→ Action item
When the word "docs" shows up in a line of the records below, copy that line.

(Items from a dataset)

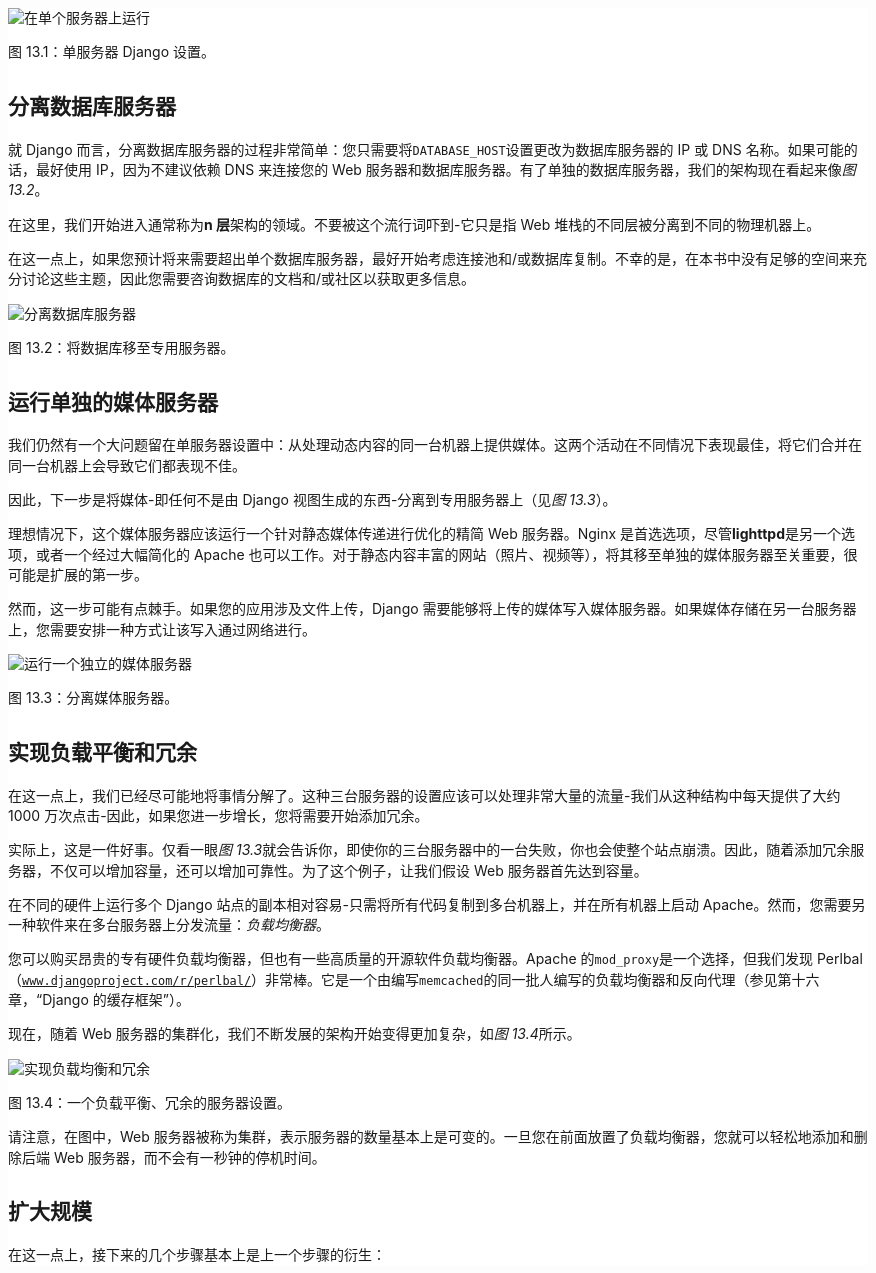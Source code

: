 ![在单个服务器上运行](https://github.com/OpenDocCN/freelearn-python-web-zh/raw/master/docs/ms-dj/img/image_13_001.jpg)

图 13.1：单服务器 Django 设置。

## 分离数据库服务器

就 Django 而言，分离数据库服务器的过程非常简单：您只需要将`DATABASE_HOST`设置更改为数据库服务器的 IP 或 DNS 名称。如果可能的话，最好使用 IP，因为不建议依赖 DNS 来连接您的 Web 服务器和数据库服务器。有了单独的数据库服务器，我们的架构现在看起来像*图 13.2*。

在这里，我们开始进入通常称为**n 层**架构的领域。不要被这个流行词吓到-它只是指 Web 堆栈的不同层被分离到不同的物理机器上。

在这一点上，如果您预计将来需要超出单个数据库服务器，最好开始考虑连接池和/或数据库复制。不幸的是，在本书中没有足够的空间来充分讨论这些主题，因此您需要咨询数据库的文档和/或社区以获取更多信息。

![分离数据库服务器](https://github.com/OpenDocCN/freelearn-python-web-zh/raw/master/docs/ms-dj/img/image_13_002.jpg)

图 13.2：将数据库移至专用服务器。

## 运行单独的媒体服务器

我们仍然有一个大问题留在单服务器设置中：从处理动态内容的同一台机器上提供媒体。这两个活动在不同情况下表现最佳，将它们合并在同一台机器上会导致它们都表现不佳。

因此，下一步是将媒体-即任何不是由 Django 视图生成的东西-分离到专用服务器上（见*图 13.3*）。

理想情况下，这个媒体服务器应该运行一个针对静态媒体传递进行优化的精简 Web 服务器。Nginx 是首选选项，尽管**lighttpd**是另一个选项，或者一个经过大幅简化的 Apache 也可以工作。对于静态内容丰富的网站（照片、视频等），将其移至单独的媒体服务器至关重要，很可能是扩展的第一步。

然而，这一步可能有点棘手。如果您的应用涉及文件上传，Django 需要能够将上传的媒体写入媒体服务器。如果媒体存储在另一台服务器上，您需要安排一种方式让该写入通过网络进行。

![运行一个独立的媒体服务器](https://github.com/OpenDocCN/freelearn-python-web-zh/raw/master/docs/ms-dj/img/image_13_003.jpg)

图 13.3：分离媒体服务器。

## 实现负载平衡和冗余

在这一点上，我们已经尽可能地将事情分解了。这种三台服务器的设置应该可以处理非常大量的流量-我们从这种结构中每天提供了大约 1000 万次点击-因此，如果您进一步增长，您将需要开始添加冗余。

实际上，这是一件好事。仅看一眼*图 13.3*就会告诉你，即使你的三台服务器中的一台失败，你也会使整个站点崩溃。因此，随着添加冗余服务器，不仅可以增加容量，还可以增加可靠性。为了这个例子，让我们假设 Web 服务器首先达到容量。

在不同的硬件上运行多个 Django 站点的副本相对容易-只需将所有代码复制到多台机器上，并在所有机器上启动 Apache。然而，您需要另一种软件来在多台服务器上分发流量：*负载均衡器*。

您可以购买昂贵的专有硬件负载均衡器，但也有一些高质量的开源软件负载均衡器。Apache 的`mod_proxy`是一个选择，但我们发现 Perlbal（[`www.djangoproject.com/r/perlbal/`](http://www.djangoproject.com/r/perlbal/)）非常棒。它是一个由编写`memcached`的同一批人编写的负载均衡器和反向代理（参见第十六章，“Django 的缓存框架”）。

现在，随着 Web 服务器的集群化，我们不断发展的架构开始变得更加复杂，如*图 13.4*所示。

![实现负载均衡和冗余](https://github.com/OpenDocCN/freelearn-python-web-zh/raw/master/docs/ms-dj/img/image_13_004.jpg)

图 13.4：一个负载平衡、冗余的服务器设置。

请注意，在图中，Web 服务器被称为集群，表示服务器的数量基本上是可变的。一旦您在前面放置了负载均衡器，您就可以轻松地添加和删除后端 Web 服务器，而不会有一秒钟的停机时间。

## 扩大规模

在这一点上，接下来的几个步骤基本上是上一个步骤的衍生：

→ Completed task
: ![在单个服务器上运行](https://github.com/OpenDocCN/freelearn-python-web-zh/raw/master/docs/ms-dj/img/image_13_001.jpg)
![分离数据库服务器](https://github.com/OpenDocCN/freelearn-python-web-zh/raw/master/docs/ms-dj/img/image_13_002.jpg)
![运行一个独立的媒体服务器](https://github.com/OpenDocCN/freelearn-python-web-zh/raw/master/docs/ms-dj/img/image_13_003.jpg)
![实现负载均衡和冗余](https://github.com/OpenDocCN/freelearn-python-web-zh/raw/master/docs/ms-dj/img/image_13_004.jpg)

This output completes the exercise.